As for the equipment, i enjoyed using the BOB, but i wouldn't hesitate to go with panniers should you happen to run across a good set for a good price. If you are absolutely looking for an excuse to get another bike... heck yeah, get one! If you feel that frugality may be the better part of valor, you have a couple main options:

1) P-clip rack adapters/something similar. Frames with insufficient braze-ons are common, and there are products to get around that. Not as good as the real thing, so they may not be the best if you are carrying a ton of weight. Racks are $35-$50 each, and a good set of bags will set you back another couple hundred easy.
2) BOB it. Versatile, Cavernous, and weird. I think this setup is running around $300(?) these days. I think it has a relatively small effect on bike handling, but you'll still want a little bar bag for easy access items.

Main advice is keep it simple - don't bring a ton of unnecessary junk.

Good luck, and have fun!

-Damon


----------



## D-man (May 7, 2004)

*thanks for the advice...*

I love that when i talk to non-cyclists about this trip, they all think i'm oughtta my head, but getting stories from the forum and other riders this seems like a 'normal' vacation...

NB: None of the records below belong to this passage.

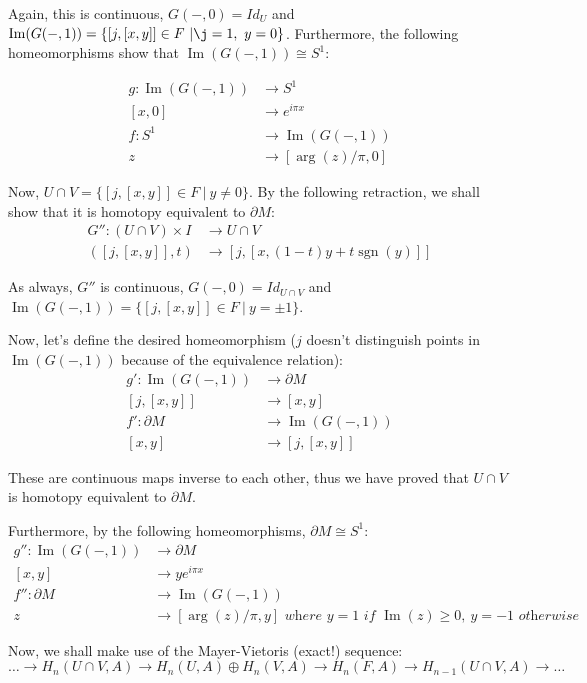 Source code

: \documentclass{article}
\DeclareMathOperator{\Ima}{Im}
\DeclareMathOperator{\sgn}{sgn}
\begin{document}
Again, this is continuous, $G(-,0)=Id_U$ and $\Ima(G(-,1))=\{[j,[x,y]]\in F\ |\j=1,\ y=0\}$. Furthermore, the following homeomorphisms show that $\Ima(G(-,1))\cong S^1$:

\begin{align*}
		g:\Ima(G(-,1)) & \rightarrow S^1 \\
		[x,0] & \rightarrow e^{i\pi x} \\
		f:S^1 & \rightarrow \Ima(G(-,1)) \\
		z & \rightarrow [\arg(z)/\pi,0]
\end{align*}

Now, $U\cap V=\{[j,[x,y]]\in F\ |\ y\neq 0\}$. By the following retraction, we shall show that it is homotopy equivalent to $\partial M$:
\begin{align*}
		G'':(U\cap V)\times I & \rightarrow U\cap V \\
		([j,[x,y]],t) & \rightarrow [j,[x,(1-t)y+t\sgn(y)]]
\end{align*}

As always, $G''$ is continuous, $G(-,0)=Id_{U\cap V}$ and $\Ima(G(-,1))=\{[j,[x,y]]\in F\ |\ y=\pm 1\}$.

Now, let's define the desired homeomorphism ($j$ doesn't distinguish points in $\Ima(G(-,1))$ because of the equivalence relation):
\begin{align*}
		g':\Ima(G(-,1)) & \rightarrow\partial M \\
		[j,[x,y]] & \rightarrow [x,y] \\
		f':\partial M & \rightarrow \Ima(G(-,1)) \\
		[x,y] & \rightarrow [j,[x,y]]
\end{align*}

These are continuous maps inverse to each other, thus we have proved that $U\cap V$ is homotopy equivalent to $\partial M$.

Furthermore, by the following homeomorphisms, $\partial M\cong S^1$:
\begin{align*}
		g'':\Ima(G(-,1)) & \rightarrow\partial M \\
		[x,y] & \rightarrow ye^{i\pi x} \\
		f'':\partial M & \rightarrow \Ima(G(-,1)) \\
		z & \rightarrow [\arg(z)/\pi,y]\textit{ where } y=1\textit{ if } \Ima(z)\geq 0,\ y=-1\textit{ otherwise}
\end{align*}

Now, we shall make use of the Mayer-Vietoris (exact!) sequence:
$$\ldots\rightarrow H_n(U\cap V,A)\rightarrow H_n(U,A)\oplus H_n(V,A)\rightarrow H_n(F,A)\rightarrow H_{n-1}(U\cap V,A)\rightarrow\ldots$$
\end{document}
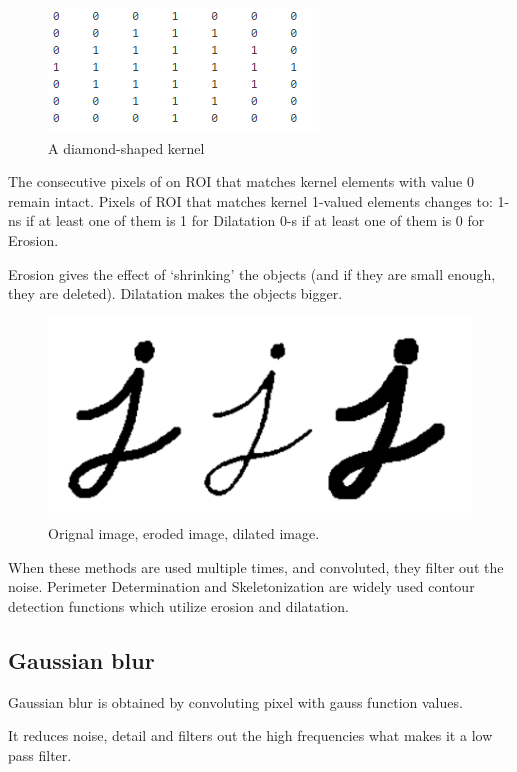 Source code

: \documentclass[12pt,twoside,a4paper]{article}
\begin{document}
 
\begin{figure}[H]
\centering
\includegraphics[width=0.4\paperwidth]{diam}
\caption{A diamond-shaped kernel\cite{morph}}
\end{figure}

The consecutive pixels of on ROI that matches kernel elements with value 0 remain intact.
Pixels of ROI that matches kernel 1-valued elements changes to:
1-ns if at least one of them is 1 for Dilatation
0-s if at least one of them is 0 for Erosion.

Erosion gives the effect of ‘shrinking’ the objects (and if they are small enough, they are deleted).
Dilatation makes the objects bigger.

 
\begin{figure}[H]
\centering
\includegraphics[width=0.4\paperwidth]{lett}
\caption{Orignal image, eroded image, dilated image.\cite{erdil}}
\end{figure}


When these methods are used multiple times, and convoluted, they filter out the noise.
Perimeter Determination and Skeletonization are widely used contour detection functions which utilize erosion and dilatation\cite{erdil}.


\subsection{Gaussian blur}

Gaussian blur is obtained by convoluting pixel with gauss function values. 

It reduces noise, detail and filters out the high frequencies what makes it a low pass filter.\cite{cv}
\end{document}
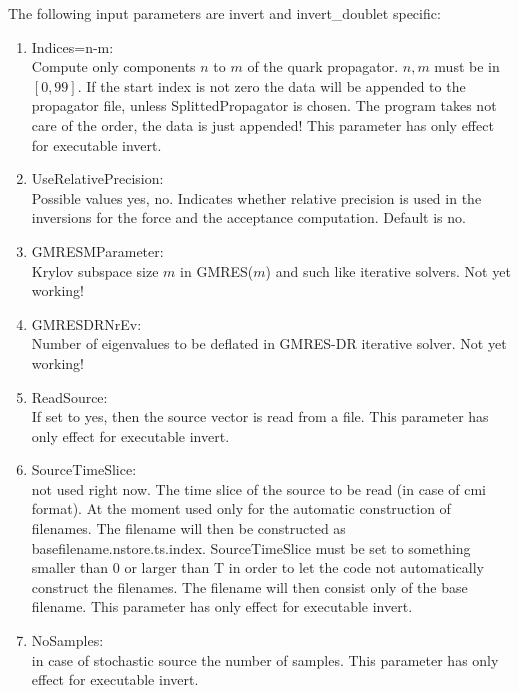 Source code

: The following input parameters are {\ttfamily invert} and {\ttfamily
  invert\_doublet} specific:
\begin{enumerate}
\item {\ttfamily Indices=n-m}:\\
  Compute only components $n$ to $m$ of the quark propagator. $n,m$ must
  be in $[0,99]$. If the start index is not zero the data will be
  appended to the propagator file, unless {\ttfamily
    SplittedPropagator} is chosen. The program takes not care of the
  order, the data is just appended! This parameter has only
  effect for executable {\ttfamily invert}.

\item {\ttfamily UseRelativePrecision}:\\
  Possible values {\ttfamily yes, no}. Indicates whether relative
  precision is used in the inversions for the force and the acceptance
  computation. Default is no.
  
\item {\ttfamily GMRESMParameter}:\\
  Krylov subspace size $m$ in GMRES($m$) and such like iterative
  solvers. Not yet working!

\item {\ttfamily GMRESDRNrEv}:\\
  Number of eigenvalues to be deflated in GMRES-DR iterative
  solver. Not yet working!

\item {\ttfamily ReadSource}:\\
  If set to yes, then the source vector is read from a file. This
  parameter has only effect for executable {\ttfamily invert}.

\item {\ttfamily SourceTimeSlice}:\\
  not used right now.
  The time slice of the source to be read (in case of cmi format). At
  the moment used only for
  the automatic construction of filenames. The filename will then be
  constructed as {\ttfamily basefilename.nstore.ts.index}.
  {\ttfamily SourceTimeSlice} must be set to something
  smaller than 0 or larger than T in order to let the code not
  automatically construct the filenames. The filename will then
  consist only of the base filename. This parameter has only
  effect for executable {\ttfamily invert}.

\item {\ttfamily NoSamples}:\\
  in case of stochastic source the number of samples. This parameter
  has only effect for executable {\ttfamily invert}.


\end{enumerate}

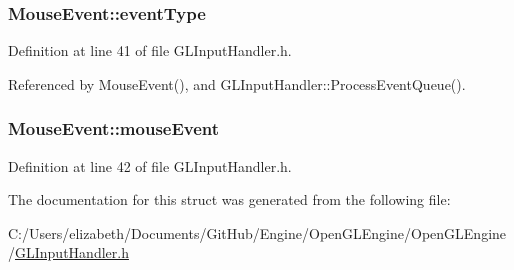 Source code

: \subsubsection[{\texorpdfstring{event\+Type}{eventType}}]{ Mouse\+Event\+::event\+Type}\hypertarget{struct_mouse_event_ae6bdad847363f462a57f8be893fd620c}{}\label{struct_mouse_event_ae6bdad847363f462a57f8be893fd620c}


Definition at line 41 of file G\+L\+Input\+Handler.\+h.



Referenced by Mouse\+Event(), and G\+L\+Input\+Handler\+::\+Process\+Event\+Queue().

\subsubsection[{\texorpdfstring{mouse\+Event}{mouseEvent}}]{ Mouse\+Event\+::mouse\+Event}\hypertarget{struct_mouse_event_a75d3e0b8d1c30db9650221cf0769704d}{}\label{struct_mouse_event_a75d3e0b8d1c30db9650221cf0769704d}


Definition at line 42 of file G\+L\+Input\+Handler.\+h.



The documentation for this struct was generated from the following file\+:\begin{DoxyCompactItemize}
\item 
C\+:/\+Users/elizabeth/\+Documents/\+Git\+Hub/\+Engine/\+Open\+G\+L\+Engine/\+Open\+G\+L\+Engine/\hyperlink{_g_l_input_handler_8h}{G\+L\+Input\+Handler.\+h}\end{DoxyCompactItemize}
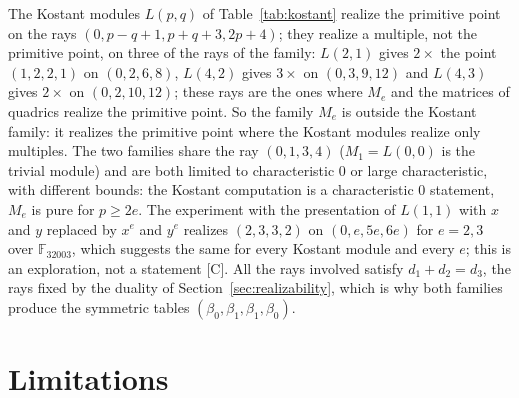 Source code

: \documentclass[11pt]{article}
\theoremstyle{definition}
\theoremstyle{remark}
\newcommand{\F}{\mathbb{F}}
\begin{document}
The Kostant modules $L(p,q)$ of Table~\ref{tab:kostant} realize the primitive point on the rays $(0,p-q+1,p+q+3,2p+4)$; they realize a multiple, not the primitive point, on three of the rays of the family: $L(2,1)$ gives $2\times$ the point $(1,2,2,1)$ on $(0,2,6,8)$, $L(4,2)$ gives $3\times$ on $(0,3,9,12)$ and $L(4,3)$ gives $2\times$ on $(0,2,10,12)$; these rays are the ones where $M_e$ and the matrices of quadrics realize the primitive point. So the family $M_e$ is outside the Kostant family: it realizes the primitive point where the Kostant modules realize only multiples. The two families share the ray $(0,1,3,4)$ ($M_1=L(0,0)$ is the trivial module) and are both limited to characteristic $0$ or large characteristic, with different bounds: the Kostant computation is a characteristic $0$ statement, $M_e$ is pure for $p\ge2e$. The experiment with the presentation of $L(1,1)$ with $x$ and $y$ replaced by $x^e$ and $y^e$ realizes $(2,3,3,2)$ on $(0,e,5e,6e)$ for $e=2,3$ over $\F_{32003}$, which suggests the same for every Kostant module and every $e$; this is an exploration, not a statement [C]. All the rays involved satisfy $d_1+d_2=d_3$, the rays fixed by the duality of Section~\ref{sec:realizability}, which is why both families produce the symmetric tables $(\beta_0,\beta_1,\beta_1,\beta_0)$.

\FloatBarrier
\section{Limitations}
\label{sec:limitations}
\end{document}
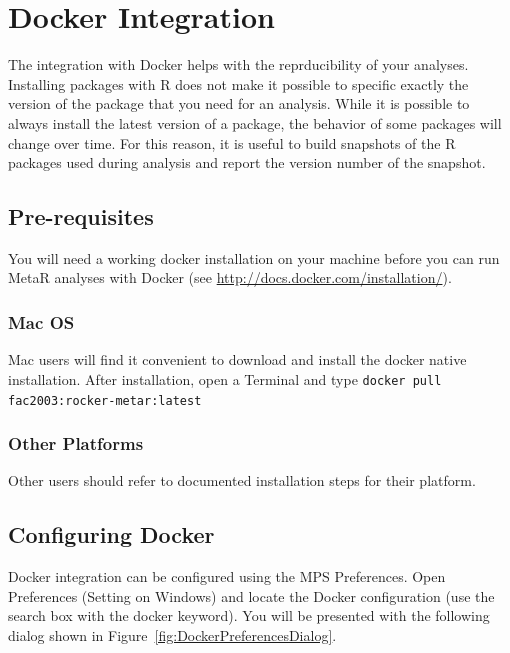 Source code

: 

\chapter{Docker Integration}\label{chap:DockerIntegration}
The integration with Docker helps with the reprducibility of your analyses. Installing packages with R does not make it possible to specific exactly the version of the package that you need for an analysis. While it is possible to always install the latest version of a package, the behavior of some packages will change over time. For this reason, it is useful to build snapshots of the R packages used during analysis and report the version number of the snapshot. 

\section{Pre-requisites}
You will need a working docker installation on your machine before you can run MetaR analyses with Docker (see \url{http://docs.docker.com/installation/}).

\subsection{Mac OS}
Mac users will find it convenient to download and install the docker native installation. After installation, open a Terminal and type 
\texttt{docker pull fac2003:rocker-metar:latest} 

\subsection{Other Platforms}
Other users should refer to documented installation steps for their platform.

\section{Configuring Docker}
Docker integration can be configured using the MPS Preferences.  Open Preferences (Setting on Windows) and locate the Docker configuration (use the search box with the docker keyword). You will be presented with the following dialog shown in Figure~\ref{fig:DockerPreferencesDialog}.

I didn't know about the adaptors....that's good to hear. BOB you say? the handling is still cool with it? I know this sounds kinda snobbish, but i sorta feel like using a trailer is like using a camelback with my roadbike. -you know what i mean? there's nothing 'wrong' with it, it just don't seem right? 

-but then there is the fact that a trailer would hold EVERYTHING, but as it stands i'll probably have places to stay in the big cities i hit, so any advice on how much stuff i'll need?


----------



## robwh9 (Sep 2, 2004)

*Very popular route...*

I've done it 3 times. Lots of state parks with camp sites set apart for bicyclists. The "bible" is Bicycling the Pacific Coast by Kirkendal and Spring. It breaks the ride into segments of about 60 miles, starting and ending at a state park.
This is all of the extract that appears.